The present invention relates to a micro fluorescent X-ray analyzing device for performing elemental analysis by making primary X rays into a thin flux and measuring fluorescent X rays that are generated from a fine region.
Concerning a conventional fluorescent analyzer, under the understanding that the region where primary X-rays are radiated is several tens of millimeters in diameter and the substances that exist in the world of nature have no uniformity as viewed in terms of their quality, measurement thereof is performed by the radiation area being widened to thereby perform averaging of such non-uniform qualities and thereby enhance the degree of accuracy. Under this circumstance, the KEVEX company in the United States: device name--Omicron and the TECHNO company in Japan: device name TREX 650 have recently developed fluorescent X-ray analyzing devices which are used for measurement in a region of the sub-millimeter order and which are called "micro fluorescent analyzing devices". FIG. 3 and FIG. 4 show the conventional micro fluorescent analyzing devices. In FIG. 3 and FIG. 4, 1 denotes an X-ray generating portion for generating primary X-rays, i.e. an X-ray tube, 2 denotes the primary X-rays that are generated from the X-ray tube, 3 denotes a capillary tube for restricting the primary X-rays into a high luminance of thin flux or a collimator of hollow metallic cylinder, 7 denotes a sample, 8 denotes fluorescent X-rays, 4 denotes a semiconductor detector which detects fluorescent X-rays 8, 6 denotes a cooling unit which cools semiconductor 4, 9 denotes a counting circuit for processing a signal of the fluorescent X-rays 8 that have been measured by the semiconductor detector 4, and 10 denotes a data processing portion for performing quantitative calculations, mapping display, etc. with respect to the measured data. In FIG. 4, 12 denotes an X-ray capillary tube (light receiving portion).
Also, while, conventionally, SEM-EDX or EPMA and XMA (X-ray m microanalysis) that utilize electronic microscopes were unavoidably forced to be applied to the elemental analysis or mapping analysis (distribution analysis) of a fine portion, since each of these analyses utilizes electron beams as the probe, such analyses involved therein the operational problems of necessitating the use of vacuum and of necessitating charge-up at a time of measurement of insulative material. By using X rays as the probe, there is the merit that the problem with insulative material can be settled. However, in the conventional micro fluorescent X-ray analyzing the devices, semiconductor detector 4 for measuring the fluorescent X-rays is formed into a probe configuration and is limited to unidirectional detection only. Accordingly, in order to approach the detector to the region from which the fluorescent X-rays are generated for the purpose of effectively measuring the intensity of a small amount of fluorescent X-rays, it is necessary to make small the forward end of the probe, i.e. detection area. However, when decreasing the detection area, the solid angle of detection of the fluorescent X-rays becomes small, with the result that there arises the problem of a sufficiently high level of intensity being not obtained. If the detection area is made large in order to make the solid angle large, the forward end of the probe becomes remote from the generation region of the fluorescent X-rays by reason of the structure and disposition, with the result that there arises the problem of a sufficiently high level of intensity being not obtained according to the inverse-square law of the distance.

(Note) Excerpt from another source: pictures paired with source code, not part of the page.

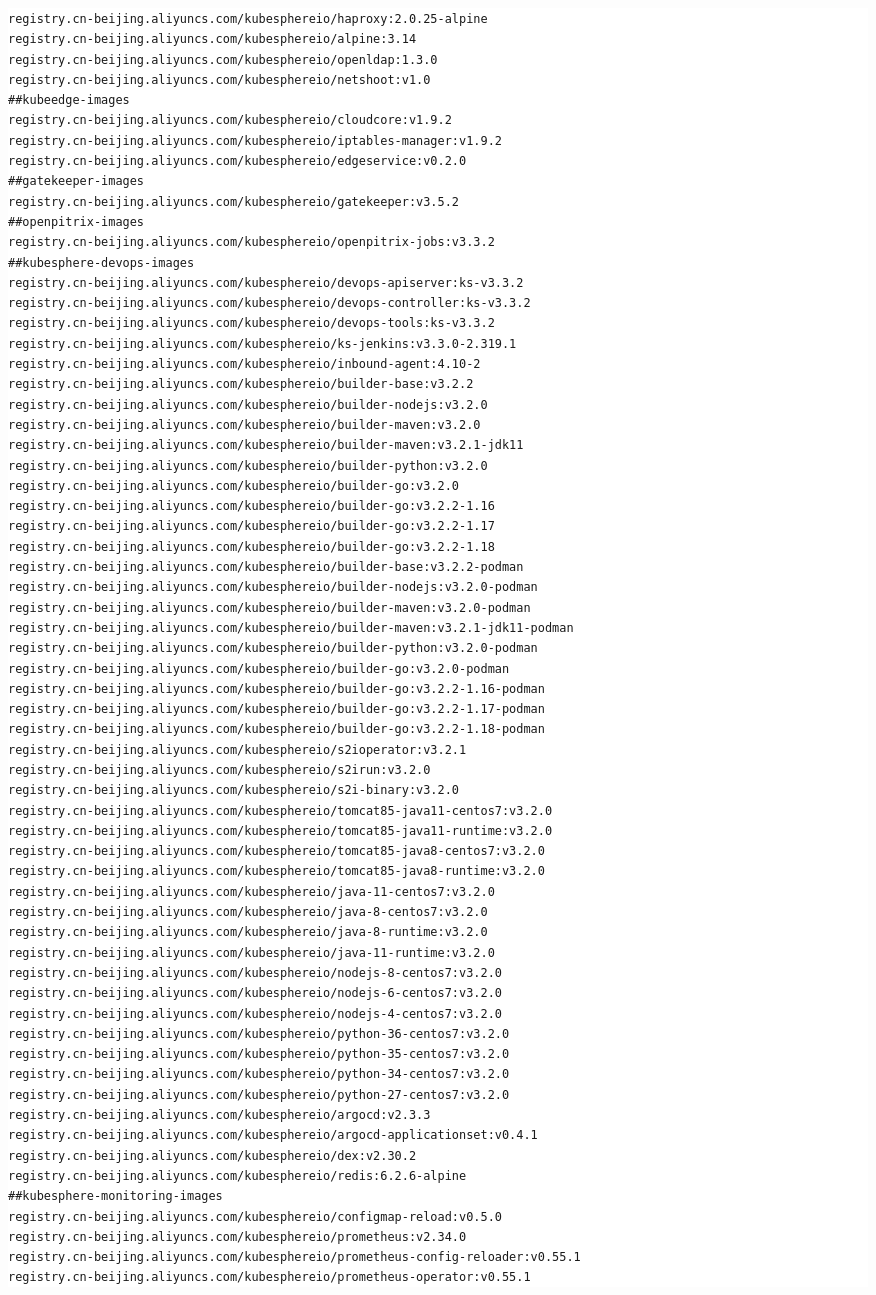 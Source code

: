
 ```txt
registry.cn-beijing.aliyuncs.com/kubesphereio/haproxy:2.0.25-alpine
registry.cn-beijing.aliyuncs.com/kubesphereio/alpine:3.14
registry.cn-beijing.aliyuncs.com/kubesphereio/openldap:1.3.0
registry.cn-beijing.aliyuncs.com/kubesphereio/netshoot:v1.0
##kubeedge-images
registry.cn-beijing.aliyuncs.com/kubesphereio/cloudcore:v1.9.2
registry.cn-beijing.aliyuncs.com/kubesphereio/iptables-manager:v1.9.2
registry.cn-beijing.aliyuncs.com/kubesphereio/edgeservice:v0.2.0
##gatekeeper-images
registry.cn-beijing.aliyuncs.com/kubesphereio/gatekeeper:v3.5.2
##openpitrix-images
registry.cn-beijing.aliyuncs.com/kubesphereio/openpitrix-jobs:v3.3.2
##kubesphere-devops-images
registry.cn-beijing.aliyuncs.com/kubesphereio/devops-apiserver:ks-v3.3.2
registry.cn-beijing.aliyuncs.com/kubesphereio/devops-controller:ks-v3.3.2
registry.cn-beijing.aliyuncs.com/kubesphereio/devops-tools:ks-v3.3.2
registry.cn-beijing.aliyuncs.com/kubesphereio/ks-jenkins:v3.3.0-2.319.1
registry.cn-beijing.aliyuncs.com/kubesphereio/inbound-agent:4.10-2
registry.cn-beijing.aliyuncs.com/kubesphereio/builder-base:v3.2.2
registry.cn-beijing.aliyuncs.com/kubesphereio/builder-nodejs:v3.2.0
registry.cn-beijing.aliyuncs.com/kubesphereio/builder-maven:v3.2.0
registry.cn-beijing.aliyuncs.com/kubesphereio/builder-maven:v3.2.1-jdk11
registry.cn-beijing.aliyuncs.com/kubesphereio/builder-python:v3.2.0
registry.cn-beijing.aliyuncs.com/kubesphereio/builder-go:v3.2.0
registry.cn-beijing.aliyuncs.com/kubesphereio/builder-go:v3.2.2-1.16
registry.cn-beijing.aliyuncs.com/kubesphereio/builder-go:v3.2.2-1.17
registry.cn-beijing.aliyuncs.com/kubesphereio/builder-go:v3.2.2-1.18
registry.cn-beijing.aliyuncs.com/kubesphereio/builder-base:v3.2.2-podman
registry.cn-beijing.aliyuncs.com/kubesphereio/builder-nodejs:v3.2.0-podman
registry.cn-beijing.aliyuncs.com/kubesphereio/builder-maven:v3.2.0-podman
registry.cn-beijing.aliyuncs.com/kubesphereio/builder-maven:v3.2.1-jdk11-podman
registry.cn-beijing.aliyuncs.com/kubesphereio/builder-python:v3.2.0-podman
registry.cn-beijing.aliyuncs.com/kubesphereio/builder-go:v3.2.0-podman
registry.cn-beijing.aliyuncs.com/kubesphereio/builder-go:v3.2.2-1.16-podman
registry.cn-beijing.aliyuncs.com/kubesphereio/builder-go:v3.2.2-1.17-podman
registry.cn-beijing.aliyuncs.com/kubesphereio/builder-go:v3.2.2-1.18-podman
registry.cn-beijing.aliyuncs.com/kubesphereio/s2ioperator:v3.2.1
registry.cn-beijing.aliyuncs.com/kubesphereio/s2irun:v3.2.0
registry.cn-beijing.aliyuncs.com/kubesphereio/s2i-binary:v3.2.0
registry.cn-beijing.aliyuncs.com/kubesphereio/tomcat85-java11-centos7:v3.2.0
registry.cn-beijing.aliyuncs.com/kubesphereio/tomcat85-java11-runtime:v3.2.0
registry.cn-beijing.aliyuncs.com/kubesphereio/tomcat85-java8-centos7:v3.2.0
registry.cn-beijing.aliyuncs.com/kubesphereio/tomcat85-java8-runtime:v3.2.0
registry.cn-beijing.aliyuncs.com/kubesphereio/java-11-centos7:v3.2.0
registry.cn-beijing.aliyuncs.com/kubesphereio/java-8-centos7:v3.2.0
registry.cn-beijing.aliyuncs.com/kubesphereio/java-8-runtime:v3.2.0
registry.cn-beijing.aliyuncs.com/kubesphereio/java-11-runtime:v3.2.0
registry.cn-beijing.aliyuncs.com/kubesphereio/nodejs-8-centos7:v3.2.0
registry.cn-beijing.aliyuncs.com/kubesphereio/nodejs-6-centos7:v3.2.0
registry.cn-beijing.aliyuncs.com/kubesphereio/nodejs-4-centos7:v3.2.0
registry.cn-beijing.aliyuncs.com/kubesphereio/python-36-centos7:v3.2.0
registry.cn-beijing.aliyuncs.com/kubesphereio/python-35-centos7:v3.2.0
registry.cn-beijing.aliyuncs.com/kubesphereio/python-34-centos7:v3.2.0
registry.cn-beijing.aliyuncs.com/kubesphereio/python-27-centos7:v3.2.0
registry.cn-beijing.aliyuncs.com/kubesphereio/argocd:v2.3.3
registry.cn-beijing.aliyuncs.com/kubesphereio/argocd-applicationset:v0.4.1
registry.cn-beijing.aliyuncs.com/kubesphereio/dex:v2.30.2
registry.cn-beijing.aliyuncs.com/kubesphereio/redis:6.2.6-alpine
##kubesphere-monitoring-images
registry.cn-beijing.aliyuncs.com/kubesphereio/configmap-reload:v0.5.0
registry.cn-beijing.aliyuncs.com/kubesphereio/prometheus:v2.34.0
registry.cn-beijing.aliyuncs.com/kubesphereio/prometheus-config-reloader:v0.55.1
registry.cn-beijing.aliyuncs.com/kubesphereio/prometheus-operator:v0.55.1
```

Also, where fluorescent X-rays are measured from one direction, even if the primary X-rays are made into a thin flux with respect to a fine region, there arises the problem of the resulting fluorescent X rays inconveniently having a bias and broadening with directionality according to the detection angle. In the case of the X-ray analyzing device that is excited by electron beams, since electron beams cannot be deeply entered into because of having a certain value of weight and therefore have a short range that is of the sub .mu.m order, the depth from which the X-rays are generated is several .mu.m or less with the result that the X-rays are generated from the surface of a very small depth. Therefore, even when the detection angle exists, no difference is made within the fine region itself. However, since X-rays have a great power of transmission, even when the radiation area of X-rays on the surface of the sample is reduced to a value that is of the .mu.m order, the depth from which the fluorescent X-rays are generated increases to a value that is of the order of several tens of .mu.m to several mm although differing according to the coexistent elements. For this reason, in the case of the micro fluorescent X-ray analyzer, when detection is unidirectionally performed, there inconveniently arises the problem of bias and broadening.
On the other hand, there is also a technique wherein an X-ray capillary tube 12 shown in FIG. 4 is also disposed on the detection side in order to eliminate the effect of the broadening of the fluorescent X-rays that are generated from a fine region. However, in this case, because of the solid angle becoming too small, there was the problem that a sufficiently high level of detection intensity was not obtained.
The present invention has been made in order to solve the problems that are involved in the conventional micro fluorescent X-ray analyzer and provides a micro fluorescent X-ray analyzer that has been arranged to eliminate the effect of the bias and broadening with regard to the fluorescent X-rays that are generated from a fine region.